Centimetres are reserved for measuring snow depth only, unless you are very poorly endowed. Inches are for penis and bike wheel size, and the correct number to have is 27 and a half for both. Feet are used for measuring cliff hucks. And when it comes to cliffs, obeying the following protocol will make your bragging fit in. Anything less than 15 feet is a 20-footer. Cliffs 15 to 25 feet are 30-footers. After 25, every five feet counts as ten, therefore a 30-foot cliff is a 40-footer, a 40 is a 60-footer, and a 60 is a 100-footer.

Metres are only to be used when describing how big you go to Europeans. This conversion is also simple. Anything below 20 feet is “about ten metres.” For anything above 20 feet, you just subtract ten to convert it to metres. “I just stomped a 30-footer. That’s like a 20 metre huck to you, Sven.”

And on the rare occasion you want to sound humble, just put the word “American” in front of the measurement and leave out the units: “Yeah, it wasn’t that huge though. I guess it was probably an American 50. . . so, what’s your favourite kind of camber?”

Ounces and pounds should be the only units used in measuring alcohol and drugs, as the people who invented their abbreviations were clearly intoxicated. There is no “z” in ounces, yet there is in “oz” and where the “lbs” abbreviation came from for pounds is clearly straight up invention. The British measurement unit “stone” is only used when estimating how much a rock weighs. It’s about one.
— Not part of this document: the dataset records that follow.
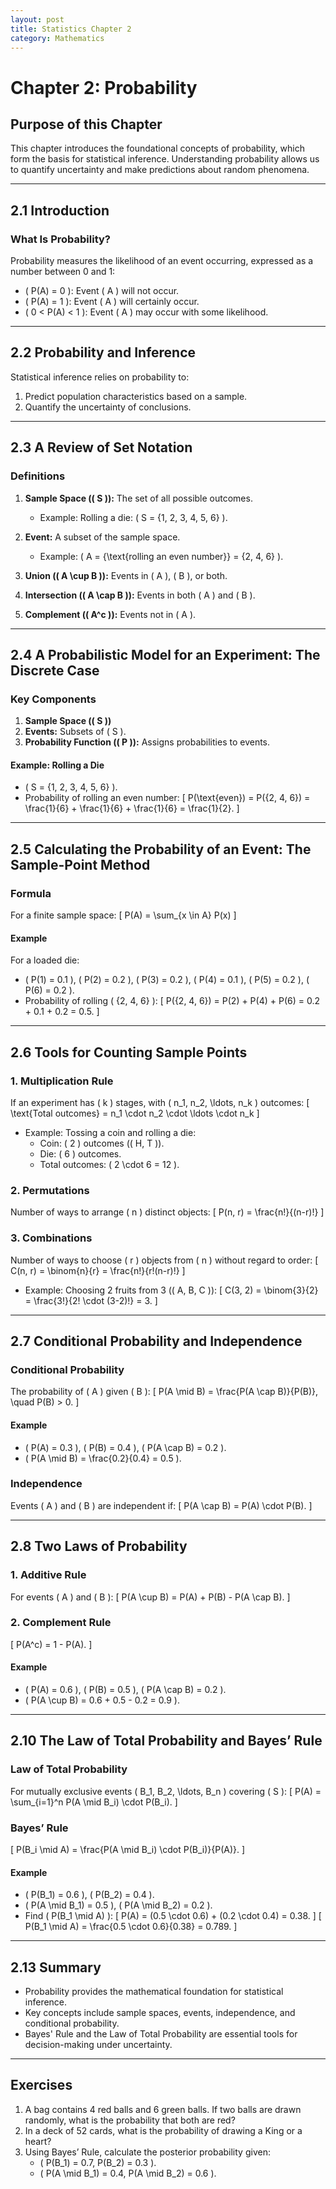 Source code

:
 ```yaml
---
layout: post
title: Statistics Chapter 2
category: Mathematics
---
```


# Chapter 2: Probability

## Purpose of this Chapter
This chapter introduces the foundational concepts of probability, which form the basis for statistical inference. Understanding probability allows us to quantify uncertainty and make predictions about random phenomena.

---

## 2.1 Introduction

### What Is Probability?
Probability measures the likelihood of an event occurring, expressed as a number between 0 and 1:
- \( P(A) = 0 \): Event \( A \) will not occur.
- \( P(A) = 1 \): Event \( A \) will certainly occur.
- \( 0 < P(A) < 1 \): Event \( A \) may occur with some likelihood.

---

## 2.2 Probability and Inference
Statistical inference relies on probability to:
1. Predict population characteristics based on a sample.
2. Quantify the uncertainty of conclusions.

---

## 2.3 A Review of Set Notation

### Definitions
1. **Sample Space (\( S \)):** The set of all possible outcomes.
   - Example: Rolling a die: \( S = \{1, 2, 3, 4, 5, 6\} \).

2. **Event:** A subset of the sample space.
   - Example: \( A = \{\text{rolling an even number}\} = \{2, 4, 6\} \).

3. **Union (\( A \cup B \)):** Events in \( A \), \( B \), or both.
4. **Intersection (\( A \cap B \)):** Events in both \( A \) and \( B \).
5. **Complement (\( A^c \)):** Events not in \( A \).

---

## 2.4 A Probabilistic Model for an Experiment: The Discrete Case

### Key Components
1. **Sample Space (\( S \))**
2. **Events:** Subsets of \( S \).
3. **Probability Function (\( P \)):** Assigns probabilities to events.

#### Example: Rolling a Die
- \( S = \{1, 2, 3, 4, 5, 6\} \).
- Probability of rolling an even number:
  \[
  P(\text{even}) = P(\{2, 4, 6\}) = \frac{1}{6} + \frac{1}{6} + \frac{1}{6} = \frac{1}{2}.
  \]

---

## 2.5 Calculating the Probability of an Event: The Sample-Point Method

### Formula
For a finite sample space:
\[
P(A) = \sum_{x \in A} P(x)
\]

#### Example
For a loaded die:
- \( P(1) = 0.1 \), \( P(2) = 0.2 \), \( P(3) = 0.2 \), \( P(4) = 0.1 \), \( P(5) = 0.2 \), \( P(6) = 0.2 \).
- Probability of rolling \( \{2, 4, 6\} \):
  \[
  P(\{2, 4, 6\}) = P(2) + P(4) + P(6) = 0.2 + 0.1 + 0.2 = 0.5.
  \]

---

## 2.6 Tools for Counting Sample Points

### 1. **Multiplication Rule**
If an experiment has \( k \) stages, with \( n_1, n_2, \ldots, n_k \) outcomes:
\[
\text{Total outcomes} = n_1 \cdot n_2 \cdot \ldots \cdot n_k
\]
- Example: Tossing a coin and rolling a die:
  - Coin: \( 2 \) outcomes (\( H, T \)).
  - Die: \( 6 \) outcomes.
  - Total outcomes: \( 2 \cdot 6 = 12 \).

### 2. **Permutations**
Number of ways to arrange \( n \) distinct objects:
\[
P(n, r) = \frac{n!}{(n-r)!}
\]

### 3. **Combinations**
Number of ways to choose \( r \) objects from \( n \) without regard to order:
\[
C(n, r) = \binom{n}{r} = \frac{n!}{r!(n-r)!}
\]
- Example: Choosing 2 fruits from 3 (\( A, B, C \)):
  \[
  C(3, 2) = \binom{3}{2} = \frac{3!}{2! \cdot (3-2)!} = 3.
  \]

---

## 2.7 Conditional Probability and Independence

### Conditional Probability
The probability of \( A \) given \( B \):
\[
P(A \mid B) = \frac{P(A \cap B)}{P(B)}, \quad P(B) > 0.
\]

#### Example
- \( P(A) = 0.3 \), \( P(B) = 0.4 \), \( P(A \cap B) = 0.2 \).
- \( P(A \mid B) = \frac{0.2}{0.4} = 0.5 \).

### Independence
Events \( A \) and \( B \) are independent if:
\[
P(A \cap B) = P(A) \cdot P(B).
\]

---

## 2.8 Two Laws of Probability

### 1. **Additive Rule**
For events \( A \) and \( B \):
\[
P(A \cup B) = P(A) + P(B) - P(A \cap B).
\]

### 2. **Complement Rule**
\[
P(A^c) = 1 - P(A).
\]

#### Example
- \( P(A) = 0.6 \), \( P(B) = 0.5 \), \( P(A \cap B) = 0.2 \).
- \( P(A \cup B) = 0.6 + 0.5 - 0.2 = 0.9 \).

---

## 2.10 The Law of Total Probability and Bayes’ Rule

### Law of Total Probability
For mutually exclusive events \( B_1, B_2, \ldots, B_n \) covering \( S \):
\[
P(A) = \sum_{i=1}^n P(A \mid B_i) \cdot P(B_i).
\]

### Bayes’ Rule
\[
P(B_i \mid A) = \frac{P(A \mid B_i) \cdot P(B_i)}{P(A)}.
\]

#### Example
- \( P(B_1) = 0.6 \), \( P(B_2) = 0.4 \).
- \( P(A \mid B_1) = 0.5 \), \( P(A \mid B_2) = 0.2 \).
- Find \( P(B_1 \mid A) \):
  \[
  P(A) = (0.5 \cdot 0.6) + (0.2 \cdot 0.4) = 0.38.
  \]
  \[
  P(B_1 \mid A) = \frac{0.5 \cdot 0.6}{0.38} = 0.789.
  \]

---

## 2.13 Summary
- Probability provides the mathematical foundation for statistical inference.
- Key concepts include sample spaces, events, independence, and conditional probability.
- Bayes' Rule and the Law of Total Probability are essential tools for decision-making under uncertainty.

---

## Exercises
1. A bag contains 4 red balls and 6 green balls. If two balls are drawn randomly, what is the probability that both are red?
2. In a deck of 52 cards, what is the probability of drawing a King or a heart?
3. Using Bayes’ Rule, calculate the posterior probability given:
   - \( P(B_1) = 0.7, P(B_2) = 0.3 \).
   - \( P(A \mid B_1) = 0.4, P(A \mid B_2) = 0.6 \).

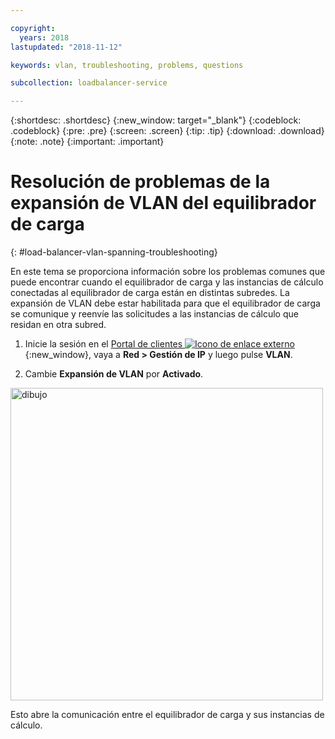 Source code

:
 ```yaml
---

copyright:
  years: 2018
lastupdated: "2018-11-12"

keywords: vlan, troubleshooting, problems, questions

subcollection: loadbalancer-service

---
```


{:shortdesc: .shortdesc}
{:new_window: target="_blank"}
{:codeblock: .codeblock}
{:pre: .pre}
{:screen: .screen}
{:tip: .tip}
{:download: .download}
{:note: .note}
{:important: .important}

# Resolución de problemas de la expansión de VLAN del equilibrador de carga
{: #load-balancer-vlan-spanning-troubleshooting}

En este tema se proporciona información sobre los problemas comunes que puede encontrar cuando el equilibrador de carga y las instancias de cálculo conectadas al equilibrador de carga están en distintas subredes. La expansión de VLAN debe estar habilitada para que el equilibrador de carga se comunique y reenvíe las solicitudes a las instancias de cálculo que residan en otra subred.

1. Inicie la sesión en el [Portal de clientes ![Icono de enlace externo](../../icons/launch-glyph.svg "Icono de enlace externo")](https://control.softlayer.com){:new_window}, vaya a **Red > Gestión de IP** y luego pulse **VLAN**.

2. Cambie **Expansión de VLAN** por **Activado**.

<img src="images/vlan-spanning.png" alt="dibujo" style="width: 500px;"/>

Esto abre la comunicación entre el equilibrador de carga y sus instancias de cálculo.
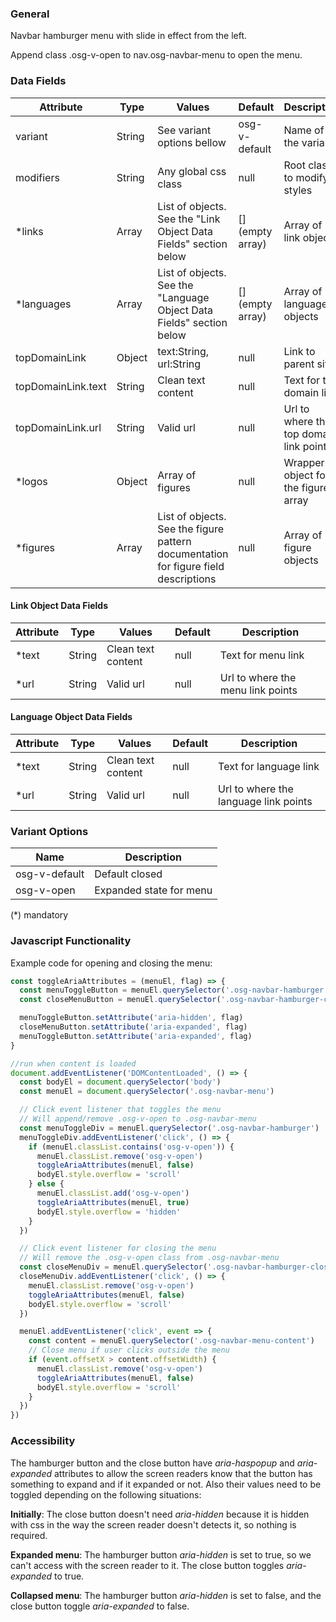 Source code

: ### General
Navbar hamburger menu with slide in effect from the left.

Append class .osg-v-open to nav.osg-navbar-menu to open the menu.

### Data Fields
| Attribute | Type | Values | Default | Description |
|---|---|---|---|---|
| variant | String | See variant options bellow | osg-v-default | Name of the variant |
| modifiers | String | Any global css class | null | Root class to modify styles |
| *links | Array | List of objects. See the "Link Object Data Fields" section below | [] (empty array) | Array of link objects |
| *languages | Array | List of objects. See the "Language Object Data Fields" section below | [] (empty array) | Array of language objects |
| topDomainLink | Object | text:String, url:String | null | Link to parent site |
| topDomainLink.text | String | Clean text content | null | Text for top domain link |
| topDomainLink.url | String | Valid url | null | Url to where the top domain link points |
| *logos | Object | Array of figures | null | Wrapper object for the figures array |
| *figures | Array | List of objects. See the figure pattern documentation for figure field descriptions | null | Array of figure objects |

#### Link Object Data Fields
| Attribute | Type | Values | Default | Description |
|---|---|---|---|---|
| *text | String | Clean text content | null | Text for menu link |
| *url | String | Valid url | null | Url to where the menu link points |

#### Language Object Data Fields
| Attribute | Type | Values | Default | Description |
|---|---|---|---|---|
| *text | String | Clean text content | null | Text for language link |
| *url | String | Valid url | null | Url to where the language link points |

### Variant Options
| Name | Description |
|------|-------------|
| osg-v-default | Default closed |
| osg-v-open | Expanded state for menu |

(*) mandatory

### Javascript Functionality

Example code for opening and closing the menu:

```javascript
const toggleAriaAttributes = (menuEl, flag) => {
  const menuToggleButton = menuEl.querySelector('.osg-navbar-hamburger .osg-navbar-hamburger-icon')
  const closeMenuButton = menuEl.querySelector('.osg-navbar-hamburger-close .osg-navbar-hamburger-icon')

  menuToggleButton.setAttribute('aria-hidden', flag)
  closeMenuButton.setAttribute('aria-expanded', flag)
  menuToggleButton.setAttribute('aria-expanded', flag)
}

//run when content is loaded
document.addEventListener('DOMContentLoaded', () => {
  const bodyEl = document.querySelector('body')
  const menuEl = document.querySelector('.osg-navbar-menu')

  // Click event listener that toggles the menu
  // Will append/remove .osg-v-open to .osg-navbar-menu
  const menuToggleDiv = menuEl.querySelector('.osg-navbar-hamburger')
  menuToggleDiv.addEventListener('click', () => {
    if (menuEl.classList.contains('osg-v-open')) {
      menuEl.classList.remove('osg-v-open')
      toggleAriaAttributes(menuEl, false)
      bodyEl.style.overflow = 'scroll'
    } else {
      menuEl.classList.add('osg-v-open')
      toggleAriaAttributes(menuEl, true)
      bodyEl.style.overflow = 'hidden'
    }
  })

  // Click event listener for closing the menu
  // Will remove the .osg-v-open class from .osg-navbar-menu
  const closeMenuDiv = menuEl.querySelector('.osg-navbar-hamburger-close')
  closeMenuDiv.addEventListener('click', () => {
    menuEl.classList.remove('osg-v-open')
    toggleAriaAttributes(menuEl, false)
    bodyEl.style.overflow = 'scroll'
  })

  menuEl.addEventListener('click', event => {
    const content = menuEl.querySelector('.osg-navbar-menu-content')
    // Close menu if user clicks outside the menu
    if (event.offsetX > content.offsetWidth) {
      menuEl.classList.remove('osg-v-open')
      toggleAriaAttributes(menuEl, false)
      bodyEl.style.overflow = 'scroll'
    }
  })
})

```

### Accessibility
The hamburger button and the close button have *aria-haspopup* and *aria-expanded* attributes to allow the screen readers know that the button has something to expand and if it expanded or not. Also their values need to be toggled depending on the following situations:

**Initially**: The close button doesn't need *aria-hidden* because it is hidden with css in the way the screen reader doesn't detects it, so nothing is required.

**Expanded menu**: The hamburger button *aria-hidden* is set to true, so we can't access with the screen reader to it. The close button toggles *aria-expanded* to true.

**Collapsed menu**: The hamburger button *aria-hidden* is set to false, and the close button toggle *aria-expanded* to false.
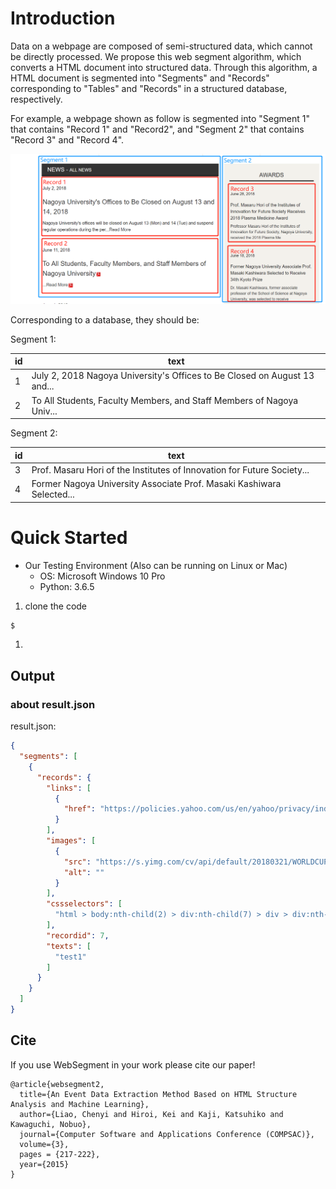 Introduction
======

Data on a webpage are composed of semi-structured data, which cannot be directly processed.
We propose this web segment algorithm, which converts a HTML document into structured data.
Through this algorithm, a HTML document is segmented into "Segments" and "Records" corresponding to "Tables" and "Records" in a structured database, respectively.

For example, a webpage shown as follow is segmented into "Segment 1" that contains "Record 1" and "Record2",
and "Segment 2" that contains "Record 3" and "Record 4".

![](imgs\c66da037.png)

Corresponding to a database, they should be:

Segment 1:

|  id  |  text  |
| ---- | ---- |
|  1  |  July 2, 2018 Nagoya University's Offices to Be Closed on August 13 and... |
|  2  |  To All Students, Faculty Members, and Staff Members of Nagoya Univ...  |

Segment 2:

|  id  |  text  |
| ---- | ---- |
|  3  |  Prof. Masaru Hori of the Institutes of Innovation for Future Society... |
|  4  |  Former Nagoya University Associate Prof. Masaki Kashiwara Selected...  |


Quick Started
======

- Our Testing Environment (Also can be running on Linux or Mac)
    - OS: Microsoft Windows 10 Pro
    - Python: 3.6.5

1. clone the code

```bash
$ 
```

1. 


## Output

### about result.json

result.json:
```json
{
  "segments": [
    {
      "records": {
        "links": [
          {
            "href": "https://policies.yahoo.com/us/en/yahoo/privacy/index.htm"
          }
        ],
        "images": [
          {
            "src": "https://s.yimg.com/cv/api/default/20180321/WORLDCUP_MOBILE_UK_ENG.png",
            "alt": ""
          }
        ],
        "cssselectors": [
          "html > body:nth-child(2) > div:nth-child(7) > div > div:nth-child(4) > div > div:nth-child(6) > div > div > div > form:nth-child(2) > select:nth-child(2) > option"
        ],
        "recordid": 7,
        "texts": [
          "test1"
        ]
      }
    }
  ]
}
```

## Cite
If you use WebSegment in your work please cite our paper!
```text
@article{websegment2,
  title={An Event Data Extraction Method Based on HTML Structure Analysis and Machine Learning},
  author={Liao, Chenyi and Hiroi, Kei and Kaji, Katsuhiko and Kawaguchi, Nobuo},
  journal={Computer Software and Applications Conference (COMPSAC)},
  volume={3},
  pages = {217-222},
  year={2015}
}
```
Volume measurements are for lying about the fuel economy of your pickup truck. “Litres per 100 kilometres” is most commonly used, “miles per gallon” is also acceptable. But if you want to be honest yet vague about your measurements, do it in litres per gallon. Most vehicles are around four.

DEPTH (of your lying)
In case you haven’t figured it out by now, the best way to standardize braggadocio is to make it all big—the only things locals here like small are the lift lines. Strict adherence to this protocol helps the rest of us understand what you’re really made of, so if you’re going to lie this winter, please study this guide and try to do it correctly. It’s so much easier to ignore everyone when they’re all speaking the same language.